16, 32, 48, 64, 80, 96, 112. “Sure.” I knocked on the door of her office and held up my phone. “My parents.” Into the receiver I said, “Here’s Nancy.”
She straightened from where she’d been bent over a laptop, her short black hair in disarray from absentminded finger furrows while she edited her dissertation. Taking my phone, she said, “Hello?” then nodded that I should leave. So I shut the door on a conversation that was likely about me, because what choice did I have?
That’s what passed for goodbye with my parents. There was no “Miss you,” “Love you,” or “Talk soon.”
They cared. They did. They wouldn’t spend their precious time analyzing every facet of my life if they weren’t invested in my well-being. They just communicated their affection in a different language than the Campbells’ good-night hugs and the notes they snuck in Rory’s and Merri’s lunches. Small talk wasn’t in my parents’ skill set, and I didn’t need them to hand me the perfect-temperature cup of chamomile tea, look me in the eye like they had all the time in the world, and say, “Catch me up on you.”
I never knew how to answer when Mrs.
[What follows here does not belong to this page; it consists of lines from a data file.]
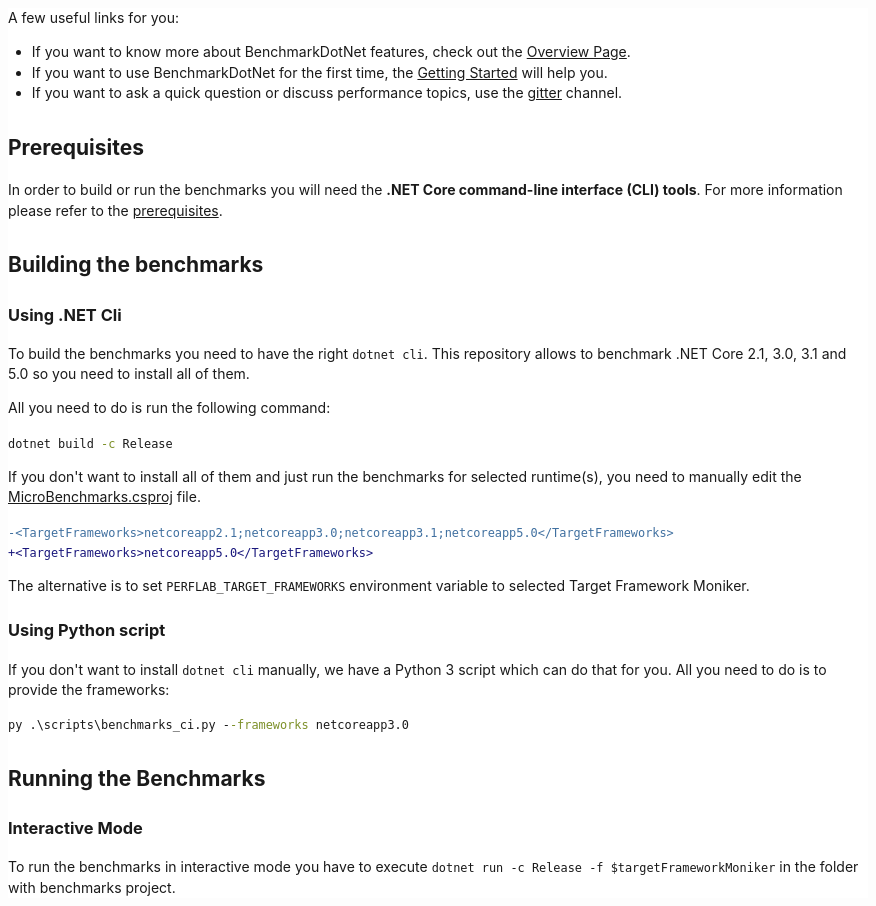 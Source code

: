 A few useful links for you:

- If you want to know more about BenchmarkDotNet features, check out the [Overview Page](http://benchmarkdotnet.org/Overview.htm).
- If you want to use BenchmarkDotNet for the first time, the [Getting Started](http://benchmarkdotnet.org/GettingStarted.htm) will help you.
- If you want to ask a quick question or discuss performance topics, use the [gitter](https://gitter.im/dotnet/BenchmarkDotNet) channel.

## Prerequisites

In order to build or run the benchmarks you will need the **.NET Core command-line interface (CLI) tools**. For more information please refer to the [prerequisites](./prerequisites.md).

## Building the benchmarks

### Using .NET Cli

To build the benchmarks you need to have the right `dotnet cli`. This repository allows to benchmark .NET Core 2.1, 3.0, 3.1 and 5.0 so you need to install all of them.

All you need to do is run the following command:

```cmd
dotnet build -c Release
```

If you don't want to install all of them and just run the benchmarks for selected runtime(s), you need to manually edit the [MicroBenchmarks.csproj](../src/benchmarks/micro/MicroBenchmarks.csproj) file.

```diff
-<TargetFrameworks>netcoreapp2.1;netcoreapp3.0;netcoreapp3.1;netcoreapp5.0</TargetFrameworks>
+<TargetFrameworks>netcoreapp5.0</TargetFrameworks>
```

The alternative is to set `PERFLAB_TARGET_FRAMEWORKS` environment variable to selected Target Framework Moniker.

### Using Python script

If you don't want to install `dotnet cli` manually, we have a Python 3 script which can do that for you. All you need to do is to provide the frameworks:

```cmd
py .\scripts\benchmarks_ci.py --frameworks netcoreapp3.0
```

## Running the Benchmarks

### Interactive Mode

To run the benchmarks in interactive mode you have to execute `dotnet run -c Release -f $targetFrameworkMoniker` in the folder with benchmarks project.
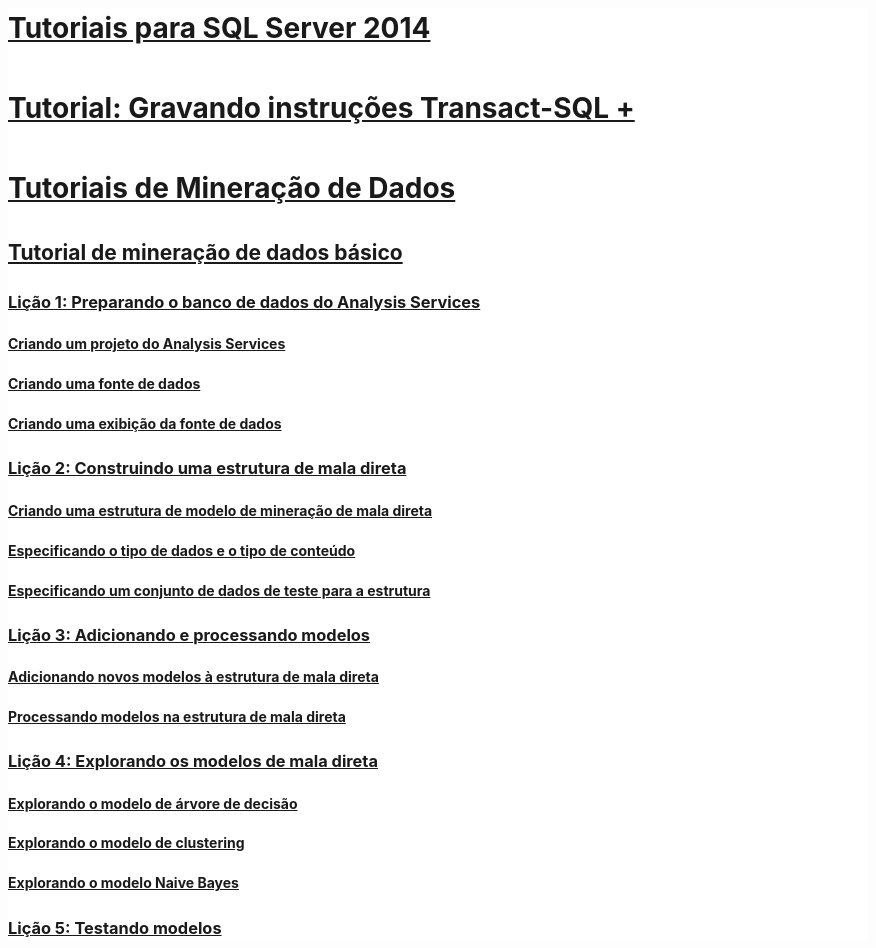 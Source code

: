 # [Tutoriais para SQL Server 2014](tutorials-for-sql-server-2014.md)

# [Tutorial: Gravando instruções Transact-SQL +](../t-sql/tutorial-writing-transact-sql-statements.md)
# [Tutoriais de Mineração de Dados](../analysis-services/data-mining-tutorials-analysis-services.md)
## [Tutorial de mineração de dados básico](basic-data-mining-tutorial.md)
### [Lição 1: Preparando o banco de dados do Analysis Services](lesson-1-preparing-the-analysis-services-database-basic-data-mining-tutorial.md)
#### [Criando um projeto do Analysis Services](creating-an-analysis-services-project-basic-data-mining-tutorial.md)
#### [Criando uma fonte de dados](creating-a-data-source-basic-data-mining-tutorial.md)
#### [Criando uma exibição da fonte de dados](creating-a-data-source-view-basic-data-mining-tutorial.md)
### [Lição 2: Construindo uma estrutura de mala direta](lesson-2-building-a-targeted-mailing-structure-basic-data-mining-tutorial.md)
#### [Criando uma estrutura de modelo de mineração de mala direta](creating-a-targeted-mailing-mining-model-structure-basic-data-mining-tutorial.md)
#### [Especificando o tipo de dados e o tipo de conteúdo](specifying-the-data-type-and-content-type-basic-data-mining-tutorial.md)
#### [Especificando um conjunto de dados de teste para a estrutura](specifying-a-testing-data-set-for-the-structure-basic-data-mining-tutorial.md)
### [Lição 3: Adicionando e processando modelos](lesson-3-adding-and-processing-models.md)
#### [Adicionando novos modelos à estrutura de mala direta](adding-new-models-to-the-targeted-mailing-structure-basic-data-mining-tutorial.md)
#### [Processando modelos na estrutura de mala direta](processing-models-in-the-targeted-mailing-structure-basic-data-mining-tutorial.md)
### [Lição 4: Explorando os modelos de mala direta](lesson-4-exploring-the-targeted-mailing-models-basic-data-mining-tutorial.md)
#### [Explorando o modelo de árvore de decisão](exploring-the-decision-tree-model-basic-data-mining-tutorial.md)
#### [Explorando o modelo de clustering](exploring-the-clustering-model-basic-data-mining-tutorial.md)
#### [Explorando o modelo Naive Bayes](exploring-the-naive-bayes-model-basic-data-mining-tutorial.md)
### [Lição 5: Testando modelos](lesson-5-testing-models-basic-data-mining-tutorial.md)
Campbell did that. Or how to process my disloyal yearning when Mr. Campbell called me his “fourth daughter.”
After Nancy returned my phone, I’d call Merri and tell her we’d be joining the academic bowl team. But first I unplugged my headphones from their charger and filled a water bottle. Dinner could wait. Four miles. That was my estimate for how long it would take to chase away these feelings. So that when I spoke to Merri, I could present this like it was something I wanted to do. If I didn’t sell it, she’d be in their inboxes with a passionate defense. But Merri never realized that for every battle she won with them—permission to have a doughnut on the first day of school, assent for the occasional sleepover, the privilege of no longer turning in my cell phone to my guardian before my designated bedtime—they added additional restrictions to some other aspect of my life. If she protested this, I’d be forced to start my own club.
&
nbsp; I practiced the words in my empty kitchen. “Academic bowl sounds fun. Doesn’t it?”
Better make it five miles.
3
My English teacher’s black wrap dress was covered in pairs of antique keys that crossed in Xs all over the fabric. Her red lipstick outlined a half-moon smile as she waited in the classroom’s doorway. “Come in and get settled. I need every second of class time to go over this assignment.”
Merri was captivated by Ms. Gregoire’s personal style. A staple of our drives home was my best friend deconstructing her outfits: the printed dresses (“They’re so glamorous, not cute like you’d think. I mean, bicycles on clothing sounds like it’d be cute, but it’s glam!”), her shoes (“Did you see her heels? How does she glide around the room on such high heels?”), and her hair (“I’ve always wanted to be a redhead; Ms. Gregoire’s hair makes me explode with follicular envy”).
Personally, I thought the heels were a poor choice that would lead to joint and back pain as well as shortened Achilles tendons. But I’d admit to being intrigued by her dresses and elaborate hairstyles.
That day was no exception. Her hair was in a loose side braid that looked purposefully messy. I didn’t know how to do that. I could do a braid or a bun, or any other style that required precision. But anything that was beachy, or casual, or involved random pieces hanging or wafting was beyond me.
“Get seated,” Ms. Gregoire announced, and Merri practically squealed as she settled into her desk between Toby and me. This was the only class our whole lunch table had together. Hannah Kim and her girlfriend, Sera Williams, sat on my other side. Curtis—the only person who could make shy Sera laugh out loud—was next. To his left was Lance Volgate. They’d been Toby’s friends, and since Merri was friends with him and I was friends with her, it was where we’d melded when she and I transferred. If Merri and I had started at Hero High as freshmen, it’s probable we’d eat lunch at a different table and my group texts would come from different numbers.